Hooks in PyTorch Lightning

Hooks in Pytorch Lightning allow you to customize the training, validation, and testing logic of your models. They provide a way to insert custom behavior at specific points during the training process without modifying the core training loop. There are several categories of hooks available in PyTorch Lightning:

  1. Setup/Teardown Hooks: Called at the beginning and end of training phases

  2. Training Hooks: Called during the training loop

  3. Validation Hooks: Called during validation

  4. Test Hooks: Called during testing

  5. Prediction Hooks: Called during prediction

  6. Optimizer Hooks: Called around optimizer operations

  7. Checkpoint Hooks: Called during checkpoint save/load operations

  8. Exception Hooks: Called when exceptions occur

Nearly all hooks can be implemented in three places within your code:

  • LightningModule: The main module where you define your model and training logic.
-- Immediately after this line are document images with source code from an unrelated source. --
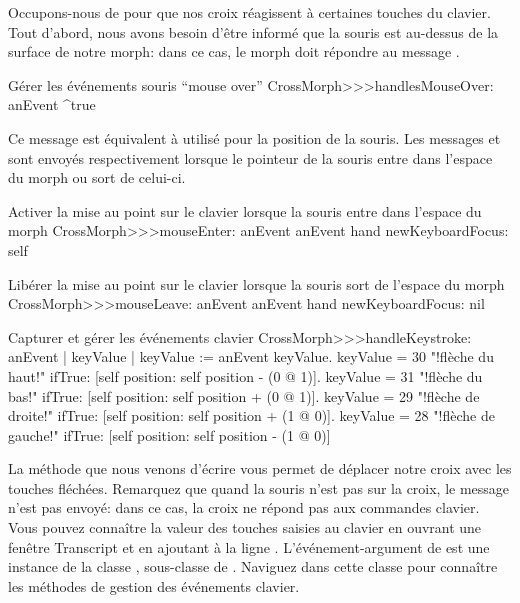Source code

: \documentclass[a4paper,10pt,twoside]{book}
\begin{document}
Occupons-nous de  pour que nos croix réagissent \`a
certaines touches du clavier. Tout d'abord, nous avons besoin d'être
informé que la souris est au-dessus de la surface de notre morph:
dans ce cas, le morph doit répondre  au message
.


\begin{method}{Gérer les événements souris ``mouse over''} 
CrossMorph>>>handlesMouseOver: anEvent
	^true
\end{method}

\noindent
Ce message est équivalent \`a 
utilisé pour la position de la souris.
Les messages  et
 sont envoyés respectivement lorsque le
pointeur de la souris entre dans l'espace du morph ou sort de celui-ci.

\begin{method}{Activer la mise au point sur le clavier lorsque la souris entre dans l'espace du morph}
CrossMorph>>>mouseEnter: anEvent
	anEvent hand newKeyboardFocus: self
\end{method}

\begin{method}{Libérer la mise au point sur le clavier lorsque la souris sort de l'espace du morph}
CrossMorph>>>mouseLeave: anEvent
	anEvent hand newKeyboardFocus: nil
\end{method}

\begin{method}[handleKeystroke]{Capturer et gérer les événements clavier}
CrossMorph>>>handleKeystroke: anEvent
	| keyValue |
	keyValue := anEvent keyValue.
	keyValue = 30	 "!flèche du haut!"
		ifTrue: [self position: self position - (0 @ 1)].
	keyValue = 31	 "!flèche du bas!"
		ifTrue: [self position: self position + (0 @ 1)].
	keyValue = 29	 "!flèche de droite!"
		ifTrue: [self position: self position + (1 @ 0)].
	keyValue = 28	 "!flèche de gauche!"
		ifTrue: [self position: self position - (1 @ 0)]
\end{method}

La méthode que nous venons d'écrire vous permet de déplacer
notre croix avec les touches fléchées. Remarquez que quand la
souris n'est pas sur la croix, le message
 n'est pas envoyé: dans ce cas, la croix
ne répond pas aux commandes clavier.
Vous pouvez connaître la valeur des touches saisies au clavier en
ouvrant une fenêtre Transcript et en ajoutant \`a 
 la ligne 
 .
L'événement-argument  de  est une
instance de la classe , sous-classe de
. Naviguez dans cette classe pour connaître les
méthodes de gestion des événements clavier.
\end{document}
  • Callbacks: Custom classes that can be passed to the Trainer to handle specific events.

  • Strategy: Custom strategies for distributed training.

Importantly, because logic can be place in the same hook but in different places the call order of hooks is in important to understand. The following order is always used:

  1. Callbacks, called in the order they are passed to the Trainer.

  2. LightningModule

  3. Strategy

from lightning.pytorch import Trainer
from lightning.pytorch.callbacks import Callback
from lightning.pytorch.demos import BoringModel

class MyModel(BoringModel):
    def on_train_start(self):
        print("Model: Training is starting!")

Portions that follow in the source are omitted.